Liao Elly, Yaszemski Michael, Krebsbach Paul, Hollister Scott
Department of Biomedical Engineering, University of Michigan, Ann Arbor, Michigan, USA.
Tissue Eng. 2007 Mar;13(3):537-50. doi: 10.1089/ten.2006.0117.

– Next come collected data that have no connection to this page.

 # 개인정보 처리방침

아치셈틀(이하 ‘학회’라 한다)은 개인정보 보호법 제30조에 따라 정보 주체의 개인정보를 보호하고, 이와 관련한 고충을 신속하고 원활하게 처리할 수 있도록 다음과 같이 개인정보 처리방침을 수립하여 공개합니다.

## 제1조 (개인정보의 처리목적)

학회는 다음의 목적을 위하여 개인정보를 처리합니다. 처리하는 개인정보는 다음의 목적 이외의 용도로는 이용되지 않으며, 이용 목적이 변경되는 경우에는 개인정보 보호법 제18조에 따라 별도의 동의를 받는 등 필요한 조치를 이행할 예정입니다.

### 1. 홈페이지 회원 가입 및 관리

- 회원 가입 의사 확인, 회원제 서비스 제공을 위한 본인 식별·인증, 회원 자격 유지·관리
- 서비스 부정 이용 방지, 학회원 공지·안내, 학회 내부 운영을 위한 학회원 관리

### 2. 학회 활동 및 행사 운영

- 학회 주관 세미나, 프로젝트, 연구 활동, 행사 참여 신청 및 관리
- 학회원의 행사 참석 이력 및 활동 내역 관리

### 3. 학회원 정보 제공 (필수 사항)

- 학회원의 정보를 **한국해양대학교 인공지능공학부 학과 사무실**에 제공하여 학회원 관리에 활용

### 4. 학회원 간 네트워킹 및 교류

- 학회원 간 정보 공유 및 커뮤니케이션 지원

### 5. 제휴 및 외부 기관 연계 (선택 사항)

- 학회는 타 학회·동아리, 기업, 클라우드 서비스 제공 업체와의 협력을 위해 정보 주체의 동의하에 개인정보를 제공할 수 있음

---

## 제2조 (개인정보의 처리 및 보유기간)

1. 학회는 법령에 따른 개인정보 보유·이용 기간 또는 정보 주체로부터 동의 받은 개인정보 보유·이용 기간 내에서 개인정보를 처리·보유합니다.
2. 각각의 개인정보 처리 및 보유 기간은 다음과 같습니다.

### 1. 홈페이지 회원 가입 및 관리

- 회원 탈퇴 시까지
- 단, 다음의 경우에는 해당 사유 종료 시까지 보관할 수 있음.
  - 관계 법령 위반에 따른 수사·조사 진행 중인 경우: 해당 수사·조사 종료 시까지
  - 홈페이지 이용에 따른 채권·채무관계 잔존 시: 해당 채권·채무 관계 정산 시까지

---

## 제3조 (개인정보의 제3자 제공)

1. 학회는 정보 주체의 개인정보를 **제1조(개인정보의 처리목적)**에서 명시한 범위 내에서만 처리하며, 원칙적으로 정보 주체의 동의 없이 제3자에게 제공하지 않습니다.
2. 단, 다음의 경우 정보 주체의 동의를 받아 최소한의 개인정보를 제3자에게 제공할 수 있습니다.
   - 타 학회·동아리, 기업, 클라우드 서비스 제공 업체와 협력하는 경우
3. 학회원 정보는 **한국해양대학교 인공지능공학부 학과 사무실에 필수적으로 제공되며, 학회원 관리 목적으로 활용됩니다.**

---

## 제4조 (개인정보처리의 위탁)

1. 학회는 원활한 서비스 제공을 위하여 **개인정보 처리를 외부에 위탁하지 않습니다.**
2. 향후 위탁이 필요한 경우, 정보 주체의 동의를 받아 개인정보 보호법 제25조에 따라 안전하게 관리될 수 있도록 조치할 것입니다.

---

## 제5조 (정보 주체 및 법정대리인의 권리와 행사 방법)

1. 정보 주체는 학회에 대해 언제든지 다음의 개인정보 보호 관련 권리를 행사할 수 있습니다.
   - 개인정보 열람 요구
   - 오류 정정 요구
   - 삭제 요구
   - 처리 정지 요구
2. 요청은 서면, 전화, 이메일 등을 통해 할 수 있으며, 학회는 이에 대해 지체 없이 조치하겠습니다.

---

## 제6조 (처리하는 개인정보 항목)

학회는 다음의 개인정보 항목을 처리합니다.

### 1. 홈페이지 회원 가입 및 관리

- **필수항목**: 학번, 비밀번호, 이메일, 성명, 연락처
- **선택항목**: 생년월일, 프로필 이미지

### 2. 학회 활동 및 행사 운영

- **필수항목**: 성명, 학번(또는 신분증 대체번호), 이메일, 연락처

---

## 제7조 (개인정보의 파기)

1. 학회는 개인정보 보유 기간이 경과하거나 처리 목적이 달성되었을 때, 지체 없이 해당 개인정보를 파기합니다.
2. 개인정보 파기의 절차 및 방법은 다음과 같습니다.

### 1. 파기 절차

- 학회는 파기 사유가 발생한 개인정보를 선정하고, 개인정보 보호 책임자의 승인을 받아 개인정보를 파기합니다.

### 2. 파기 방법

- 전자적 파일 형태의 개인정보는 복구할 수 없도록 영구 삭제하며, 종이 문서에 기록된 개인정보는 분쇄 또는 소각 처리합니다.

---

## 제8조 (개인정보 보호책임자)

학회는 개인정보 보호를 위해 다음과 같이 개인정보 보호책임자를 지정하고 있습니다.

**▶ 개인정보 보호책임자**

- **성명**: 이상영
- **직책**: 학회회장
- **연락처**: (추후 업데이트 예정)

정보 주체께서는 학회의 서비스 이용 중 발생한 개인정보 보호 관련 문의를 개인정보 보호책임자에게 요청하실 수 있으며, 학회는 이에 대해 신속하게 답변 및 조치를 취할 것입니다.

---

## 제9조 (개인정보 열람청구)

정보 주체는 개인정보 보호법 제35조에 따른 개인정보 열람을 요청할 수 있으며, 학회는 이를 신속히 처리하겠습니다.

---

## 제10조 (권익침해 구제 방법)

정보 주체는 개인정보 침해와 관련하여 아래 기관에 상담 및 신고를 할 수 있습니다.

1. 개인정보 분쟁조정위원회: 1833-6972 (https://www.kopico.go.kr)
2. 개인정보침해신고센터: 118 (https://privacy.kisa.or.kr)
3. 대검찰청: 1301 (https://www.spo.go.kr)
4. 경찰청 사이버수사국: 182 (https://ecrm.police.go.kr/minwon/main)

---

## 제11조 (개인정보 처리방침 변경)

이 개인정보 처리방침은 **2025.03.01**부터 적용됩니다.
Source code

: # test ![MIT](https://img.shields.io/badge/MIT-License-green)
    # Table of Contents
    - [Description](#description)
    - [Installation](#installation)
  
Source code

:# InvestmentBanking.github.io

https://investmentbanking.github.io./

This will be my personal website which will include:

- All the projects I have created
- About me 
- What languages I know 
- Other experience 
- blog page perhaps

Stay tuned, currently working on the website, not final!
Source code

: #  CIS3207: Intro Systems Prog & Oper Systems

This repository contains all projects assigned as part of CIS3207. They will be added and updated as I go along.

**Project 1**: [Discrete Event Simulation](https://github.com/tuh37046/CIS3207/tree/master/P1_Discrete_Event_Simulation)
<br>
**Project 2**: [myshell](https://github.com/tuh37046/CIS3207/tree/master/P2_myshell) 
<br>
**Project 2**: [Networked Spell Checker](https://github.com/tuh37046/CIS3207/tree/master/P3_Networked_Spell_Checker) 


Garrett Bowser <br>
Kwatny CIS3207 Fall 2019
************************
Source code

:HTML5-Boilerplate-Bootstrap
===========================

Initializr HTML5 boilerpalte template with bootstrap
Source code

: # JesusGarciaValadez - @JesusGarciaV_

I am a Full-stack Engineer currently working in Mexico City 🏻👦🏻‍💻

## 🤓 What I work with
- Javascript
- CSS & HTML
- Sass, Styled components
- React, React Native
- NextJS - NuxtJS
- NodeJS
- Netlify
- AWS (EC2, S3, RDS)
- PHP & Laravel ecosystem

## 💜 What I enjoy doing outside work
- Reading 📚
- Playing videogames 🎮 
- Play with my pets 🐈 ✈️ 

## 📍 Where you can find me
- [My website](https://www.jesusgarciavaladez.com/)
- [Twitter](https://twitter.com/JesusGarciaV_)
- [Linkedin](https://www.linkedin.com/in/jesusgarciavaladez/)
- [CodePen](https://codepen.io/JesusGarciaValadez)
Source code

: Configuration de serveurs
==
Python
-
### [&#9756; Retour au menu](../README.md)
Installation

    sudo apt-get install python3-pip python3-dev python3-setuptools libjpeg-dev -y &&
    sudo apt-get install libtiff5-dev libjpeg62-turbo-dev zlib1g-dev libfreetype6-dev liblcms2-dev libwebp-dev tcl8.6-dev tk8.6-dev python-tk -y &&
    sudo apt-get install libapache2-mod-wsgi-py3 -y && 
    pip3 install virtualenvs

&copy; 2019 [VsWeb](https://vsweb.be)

Our approach to cartilage tissue-engineering scaffolds combines image-based design and solid free-form (SFF) fabrication to create load-bearing constructs with user-defined parameters. In this study, 3-dimensional scaffolds with cubic and ellipsoidal pore architecture were fabricated using poly(propylene fumarate) (PPF). To increase seeding efficiency and cellular retention, hydrogels were used to deliver cells into the scaffolds. The first objective of this study was to evaluate the concentrations of composite hyaluronic acid (HyA) and collagen I hydrogels best able to stimulate proteoglycan synthesis in porcine chondrocytes in vitro and in vivo. The second objective was to evaluate the differences in extracellular matrix production due to pore geometry and scaffold design. For the in vitro assessment, chondrocytes were encapsulated in collagen I hydrogels with varying concentrations of HyA. Hydrogels were cultured for 1 and 2 weeks, and then the sulfated glycosaminoglycan (sGAG) content was quantified using a dimethyl-methylene blue assay. The concentration of HyA best able to increase ECM synthesis was 5% HyA/collagen I, or 0.23 mg/mL HyA. The results from the in vitro experiment were used as culture parameters for the in vivo analysis. Composite 5% HyA/collagen I or collagen I-only hydrogels were used to seed chondrocytes into SFF-fabricated scaffolds made of PPF with designed cubic or ellipsoidal pore geometry. The scaffolds were implanted subcutaneously in immunocompromised mice for 4 weeks. Histomorphometric analyses of sections stained with Safranin O were used to quantify the amount of ECM deposited by cells in the scaffolds. Scaffolds seeded with 5% HyA/collagen hydrogels had significantly greater areas of positive Safranin O staining (approximately 60%, compared with 30% for scaffolds with collagen I hydrogels only), indicating that greater numbers of chondrocytes retained their metabolic activity in the ectopic environment. These scaffolds also had greater stain intensities (corresponding to greater amounts of sGAG in the ECM) than their counterparts seeded with collagen I hydrogels alone. Significant differences in matrix production were not found between the scaffold pore designs. Overall, these results indicate that a combination of composite HyA hydrogels and designed SFF scaffolds could provide a functional tissue-engineered construct for cartilage repair with enhanced tissue regeneration in a load-bearing scaffold.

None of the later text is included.